Given the broad range of activities in flowering plants, a central question in auxin
biology is how this system emerged and evolved complexity. Two reviews discuss auxin
activity and response in basal land plants. Thelander et al. (2018) review how auxin
controls development in the moss Physcomitrella patens. Essentially all growth and
developmental programs depend in one way or another on auxin biosynthesis, transport
and/or responses. Interestingly, the auxin response system in this moss is considerably
simpler than those in flowering plants, and hence this model system should facilitate
understanding of how diversity in auxin responses is generated. Kato et al. (2018)
mostly focus on the liverwort Marchantia polymorpha, which probably diverged before
the mosses and has an even simpler auxin response system, and discuss the conservation
of mechanisms in auxin responses.
New tools
Drugs have been instrumental in dissecting mechanisms of auxin action. Compounds that
inhibit auxin transport, for example, have helped explain how it is transported and
how this controls growth and development. Curiously though, the molecular mechanism
through which such compounds act is not always clear, even if they are widely used.
Teale and Palme (2018) review the current literature on the working mechanisms of
1-N-naphthylphthalamic acid (NPA), a widely used auxin transport inhibitor.
In addition to the ‘classical’ compounds used in auxin biology, there have been several
endeavours to screen for novel small molecules that modify auxin transport, biosynthesis
or responses. Clearly, well-characterized compounds will be invaluable tools in generating
an even deeper understanding of auxin action, much as auxin transport inhibitors have
done in the past. Ma et al. (2018) discuss the chemical biology and chemical genetics
approaches that have been taken to dissect auxin action.
Outlook
The papers in this special issue compile and analyze our current knowledge of auxin
action. They also provide a roadmap for future research. Clearly, the mechanistic
understanding of auxin biosynthesis, breakdown and response has been developed to
nearly atomic resolution through the availability of crystal structures of the main
proteins involved (Parcy et al., 2016). Similar molecular – and thus mechanistic –
detail is lacking for auxin transport, and it is evident that such information would
help us understand not only the mechanisms of auxin transport, but also its regulation
by various endogenous and exogenous signals. Perhaps such structural information would
also help rationalize the effects of well-established drugs and small chemical compounds
on auxin transport.
After a strong focus on generic principles in auxin biology, recent years have brought
an appreciation of the diversity of hormone action, in terms of both the multiple
growth and developmental responses in model plants and the evolutionary context of
auxin action. Now that genomic technologies allow the analysis of the local auxin
response (Bargmann et al., 2013; Möller et al., 2017), it is likely that the molecular
basis for the diversity of auxin-triggered events during development will become clearer.

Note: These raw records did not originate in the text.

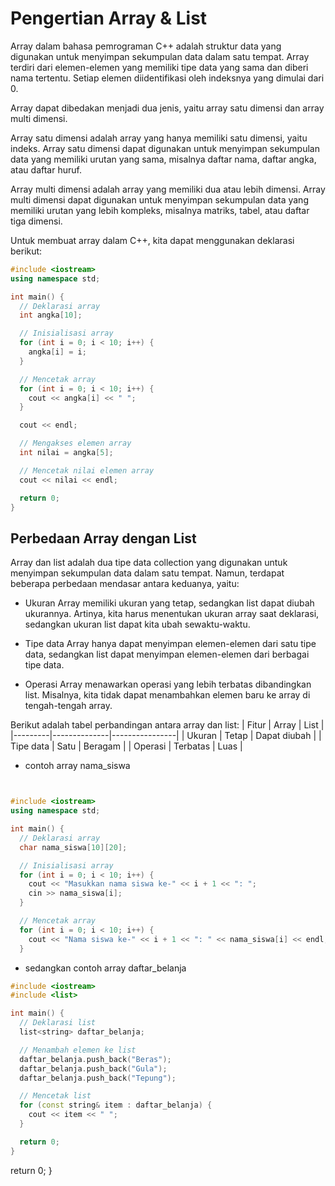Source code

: # Pengertian Array & List

Array dalam bahasa pemrograman C++ adalah struktur data yang digunakan untuk menyimpan sekumpulan data dalam satu tempat. Array terdiri dari elemen-elemen yang memiliki tipe data yang sama dan diberi nama tertentu. Setiap elemen diidentifikasi oleh indeksnya yang dimulai dari 0.

Array dapat dibedakan menjadi dua jenis, yaitu array satu dimensi dan array multi dimensi.

Array satu dimensi adalah array yang hanya memiliki satu dimensi, yaitu indeks. Array satu dimensi dapat digunakan untuk menyimpan sekumpulan data yang memiliki urutan yang sama, misalnya daftar nama, daftar angka, atau daftar huruf.

Array multi dimensi adalah array yang memiliki dua atau lebih dimensi. Array multi dimensi dapat digunakan untuk menyimpan sekumpulan data yang memiliki urutan yang lebih kompleks, misalnya matriks, tabel, atau daftar tiga dimensi.

Untuk membuat array dalam C++, kita dapat menggunakan deklarasi berikut:

```cpp
#include <iostream>
using namespace std;

int main() {
  // Deklarasi array
  int angka[10];

  // Inisialisasi array
  for (int i = 0; i < 10; i++) {
    angka[i] = i;
  }

  // Mencetak array
  for (int i = 0; i < 10; i++) {
    cout << angka[i] << " ";
  }

  cout << endl;

  // Mengakses elemen array
  int nilai = angka[5];

  // Mencetak nilai elemen array
  cout << nilai << endl;

  return 0;
}

```

## Perbedaan Array dengan List

Array dan list adalah dua tipe data collection yang digunakan untuk menyimpan sekumpulan data dalam satu tempat. Namun, terdapat beberapa perbedaan mendasar antara keduanya, yaitu:

- Ukuran
Array memiliki ukuran yang tetap, sedangkan list dapat diubah ukurannya. Artinya, kita harus menentukan ukuran array saat deklarasi, sedangkan ukuran list dapat kita ubah sewaktu-waktu.

- Tipe data
Array hanya dapat menyimpan elemen-elemen dari satu tipe data, sedangkan list dapat menyimpan elemen-elemen dari berbagai tipe data.

- Operasi
Array menawarkan operasi yang lebih terbatas dibandingkan list. Misalnya, kita tidak dapat menambahkan elemen baru ke array di tengah-tengah array.

Berikut adalah tabel perbandingan antara array dan list:
| Fitur   | Array        | List           |
|---------|--------------|----------------|
| Ukuran  | Tetap        | Dapat diubah   |
| Tipe data | Satu       | Beragam        |
| Operasi | Terbatas     | Luas           |

- contoh array nama_siswa

```cpp


#include <iostream>
using namespace std;

int main() {
  // Deklarasi array
  char nama_siswa[10][20];

  // Inisialisasi array
  for (int i = 0; i < 10; i++) {
    cout << "Masukkan nama siswa ke-" << i + 1 << ": ";
    cin >> nama_siswa[i];
  }

  // Mencetak array
  for (int i = 0; i < 10; i++) {
    cout << "Nama siswa ke-" << i + 1 << ": " << nama_siswa[i] << endl;
  }
 ```

- sedangkan contoh array daftar_belanja

```cpp
#include <iostream>
#include <list>

int main() {
  // Deklarasi list
  list<string> daftar_belanja;

  // Menambah elemen ke list
  daftar_belanja.push_back("Beras");
  daftar_belanja.push_back("Gula");
  daftar_belanja.push_back("Tepung");

  // Mencetak list
  for (const string& item : daftar_belanja) {
    cout << item << " ";
  }

  return 0;
}
```

  return 0;
}
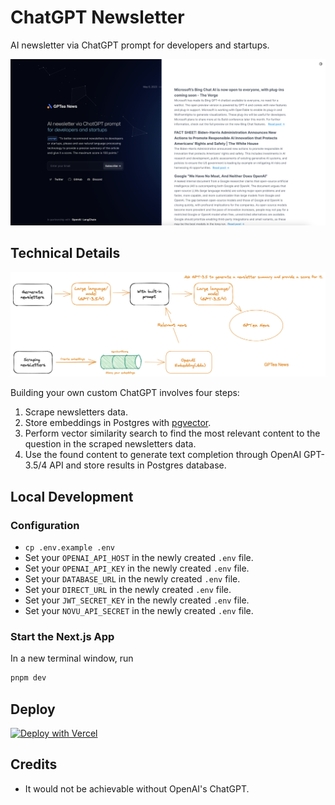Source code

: # ChatGPT Newsletter

AI newsletter via ChatGPT prompt for developers and startups.

![GPTea News Portal](./images/gptea-news-portal.png)

## Technical Details


![GPTea News Portal](./images/architeacture.jpg)

Building your own custom ChatGPT involves four steps:

1. Scrape newsletters data.
2. Store embeddings in Postgres with [pgvector](https://supabase.com/docs/guides/database/extensions/pgvector).
3. Perform vector similarity search to find the most relevant content to the question in the scraped newsletters data.
4. Use the found content to generate text completion through OpenAI GPT-3.5/4 API and store results in Postgres database.


## Local Development

### Configuration

- `cp .env.example .env`
- Set your `OPENAI_API_HOST` in the newly created `.env` file.
- Set your `OPENAI_API_KEY` in the newly created `.env` file.
- Set your `DATABASE_URL` in the newly created `.env` file.
- Set your `DIRECT_URL` in the newly created `.env` file.
- Set your `JWT_SECRET_KEY` in the newly created `.env` file.
- Set your `NOVU_API_SECRET` in the newly created `.env` file.


### Start the Next.js App

In a new terminal window, run

```bash
pnpm dev
```

## Deploy

[![Deploy with Vercel](https://vercel.com/button)](https://vercel.com/new/clone?repository-url=https%3A%2F%2Fgithub.com%2Fvercel%2Fnext.js%2Ftree%2Fcanary%2Fexamples%2Fhello-world&env=OPENAI_API_HOST,OPENAI_API_KEY,DATABASE_URL,DIRECT_URL,JWT_SECRET_KEY,NOVU_API_SECRET&envDescription=DIRECT_URL&envLink=https%3A%2F%2Fwww.prisma.io%2Fdocs%2Fdata-platform%2Fdata-proxy%2Fprisma-cli-with-data-proxy%23set-a-direct-database-connection-url-in-your-prisma-schema&project-name=gptea-news&repository-name=gptea-news)

## Credits
  
  - It would not be achievable without OpenAI's ChatGPT.
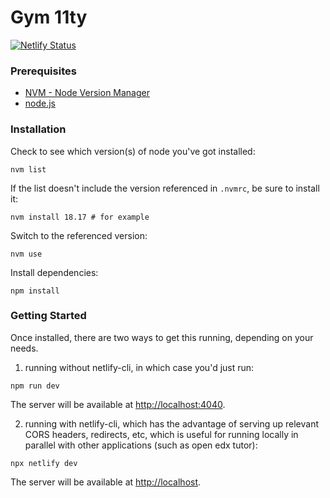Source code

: # Gym 11ty

[![Netlify Status](https://api.netlify.com/api/v1/badges/655fce6b-0f21-4083-8b06-2d87de788b79/deploy-status)](https://app.netlify.com/sites/gym-11ty/deploys)


### Prerequisites
- [NVM - Node Version Manager](https://github.com/nvm-sh/nvm)
- [node.js](https://nodejs.org/)

### Installation
Check to see which version(s) of node you've got installed:
```
nvm list
```

If the list doesn't include the version referenced in `.nvmrc`, be sure to install it:
```
nvm install 18.17 # for example
```

Switch to the referenced version:

```
nvm use
```

Install dependencies:
```
npm install
```

### Getting Started
Once installed, there are two ways to get this running, depending on your needs.
1. running without netlify-cli, in which case you'd just run:
```
npm run dev
```
The server will be available at [http://localhost:4040](http://localhost:4040).

2. running with netlify-cli, which has the advantage of serving up relevant CORS headers, redirects, etc, which is useful for running locally in parallel with other applications (such as open edx tutor):
```
npx netlify dev
```
The server will be available at [http://localhost](http://localhost).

At the same time, genomic technologies are allowing the extraction of detailed information
from a much wider range of species than just the genetically tractable models. This
allows the first glimpses into cross-species diversity and evolution of auxin action,
but it is expected that coming years will bring deep insight into the origin and evolutionary
history of auxin action as well as helping us to understand species-specific aspects
of auxin biology. These, in turn, may help this research field to turn a rich history
of discovery into approaches to improve crops for the future.